In a double-slit experiment, green light (5303 Å) falls on a double slit having a separation of $$19.44 \mu m$$ and a width of $$4.05 \mu m$$. The number of bright fringes between the first and the second diffraction minima is

We first recall that in a double-slit set-up the intensity pattern observed on the screen is the product of two separate effects:

1. Single-slit diffraction from each slit of width $$a$$ gives dark (minimum-intensity) directions obeying the well-known condition

$$a\,\sin\theta \;=\; m\,\lambda,$$

where $$m = \pm 1, \pm 2, \pm 3,\dots$$. The values of $$m$$ label the successive diffraction minima. The first minimum corresponds to $$m = 1$$, the second to $$m = 2$$, and so on.

2. Interference between the two slits of centre-to-centre separation $$d$$ produces bright fringes in the directions that satisfy

$$d\,\sin\theta \;=\; n\,\lambda,$$

with $$n = 0, \pm 1, \pm 2,\dots$$. Each integer $$n$$ therefore labels one interference maximum (bright fringe).

We are asked to count how many interference maxima lie between the first and the second diffraction minima, i.e. for angles satisfying

$$\text{first minimum:}\; a\sin\theta = 1\,\lambda \quad \text{to} \quad \text{second minimum:}\; a\sin\theta = 2\,\lambda.$$

To proceed, we substitute the expression for $$\sin\theta$$ obtained from the diffraction condition into the interference condition so that the two formulae can be linked directly.

From the diffraction minima condition we have

$$\sin\theta = \dfrac{m\,\lambda}{a}.$$

Placing this value of $$\sin\theta$$ into the interference condition $$d\sin\theta = n\lambda$$ gives

$$d \left(\dfrac{m\,\lambda}{a}\right) = n\,\lambda.$$

The factor $$\lambda$$ cancels on both sides, leaving

$$n = \dfrac{d}{a}\,m.$$

This remarkably simple relation tells us that whenever $$m$$ takes an integer value at a diffraction minimum, the corresponding interference order is

$$n = \left(\dfrac{d}{a}\right)m.$$

We now put in the numerical values supplied in the question:

$$d = 19.44\;\mu \text{m}, \quad a = 4.05\;\mu \text{m}.$$

Hence

$$\dfrac{d}{a} = \dfrac{19.44}{4.05} = 4.8.$$

Let us evaluate $$n$$ at the two diffraction minima in question.

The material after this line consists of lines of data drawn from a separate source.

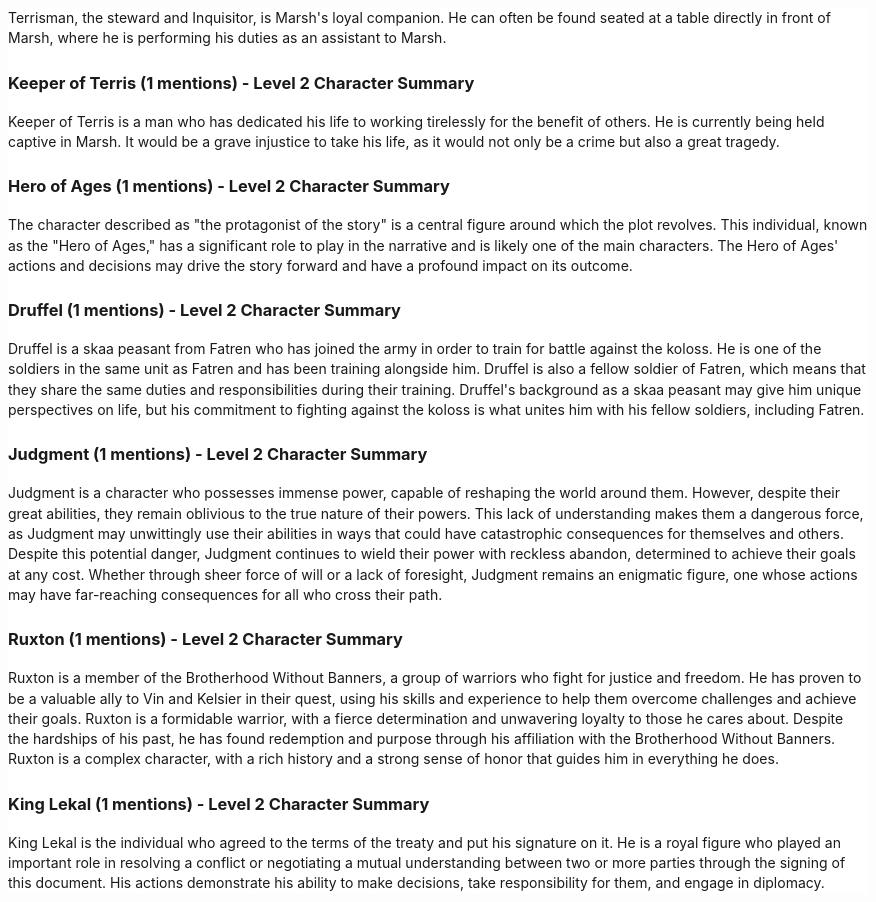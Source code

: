 Terrisman, the steward and Inquisitor, is Marsh's loyal companion. He can often be found seated at a table directly in front of Marsh, where he is performing his duties as an assistant to Marsh.

### Keeper of Terris (1 mentions) - Level 2 Character Summary

Keeper of Terris is a man who has dedicated his life to working tirelessly for the benefit of others. He is currently being held captive in Marsh. It would be a grave injustice to take his life, as it would not only be a crime but also a great tragedy.

### Hero of Ages (1 mentions) - Level 2 Character Summary

The character described as "the protagonist of the story" is a central figure around which the plot revolves. This individual, known as the "Hero of Ages," has a significant role to play in the narrative and is likely one of the main characters. The Hero of Ages' actions and decisions may drive the story forward and have a profound impact on its outcome.

### Druffel (1 mentions) - Level 2 Character Summary

Druffel is a skaa peasant from Fatren who has joined the army in order to train for battle against the koloss. He is one of the soldiers in the same unit as Fatren and has been training alongside him. Druffel is also a fellow soldier of Fatren, which means that they share the same duties and responsibilities during their training. Druffel's background as a skaa peasant may give him unique perspectives on life, but his commitment to fighting against the koloss is what unites him with his fellow soldiers, including Fatren.

### Judgment (1 mentions) - Level 2 Character Summary

Judgment is a character who possesses immense power, capable of reshaping the world around them. However, despite their great abilities, they remain oblivious to the true nature of their powers. This lack of understanding makes them a dangerous force, as Judgment may unwittingly use their abilities in ways that could have catastrophic consequences for themselves and others. Despite this potential danger, Judgment continues to wield their power with reckless abandon, determined to achieve their goals at any cost. Whether through sheer force of will or a lack of foresight, Judgment remains an enigmatic figure, one whose actions may have far-reaching consequences for all who cross their path.

### Ruxton (1 mentions) - Level 2 Character Summary

Ruxton is a member of the Brotherhood Without Banners, a group of warriors who fight for justice and freedom. He has proven to be a valuable ally to Vin and Kelsier in their quest, using his skills and experience to help them overcome challenges and achieve their goals. Ruxton is a formidable warrior, with a fierce determination and unwavering loyalty to those he cares about. Despite the hardships of his past, he has found redemption and purpose through his affiliation with the Brotherhood Without Banners. Ruxton is a complex character, with a rich history and a strong sense of honor that guides him in everything he does.

### King Lekal (1 mentions) - Level 2 Character Summary

King Lekal is the individual who agreed to the terms of the treaty and put his signature on it. He is a royal figure who played an important role in resolving a conflict or negotiating a mutual understanding between two or more parties through the signing of this document. His actions demonstrate his ability to make decisions, take responsibility for them, and engage in diplomacy.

For the first diffraction minimum ($$m = 1$$) we obtain

$$n_1 = (4.8)(1) = 4.8.$$

For the second diffraction minimum ($$m = 2$$) we obtain

$$n_2 = (4.8)(2) = 9.6.$$

Between these two values of $$\theta$$, the interference maxima correspond to integer $$n$$ lying strictly between 4.8 and 9.6 (because at the minima themselves the intensity is zero, so those angular positions are excluded). All integers satisfying

$$4.8 < n < 9.6$$

are therefore counted. Listing them explicitly, we have

$$n = 5,\;6,\;7,\;8,\;9.$$

This is a total of

$$5 \text{ bright fringes}.$$

Hence, the correct answer is Option B.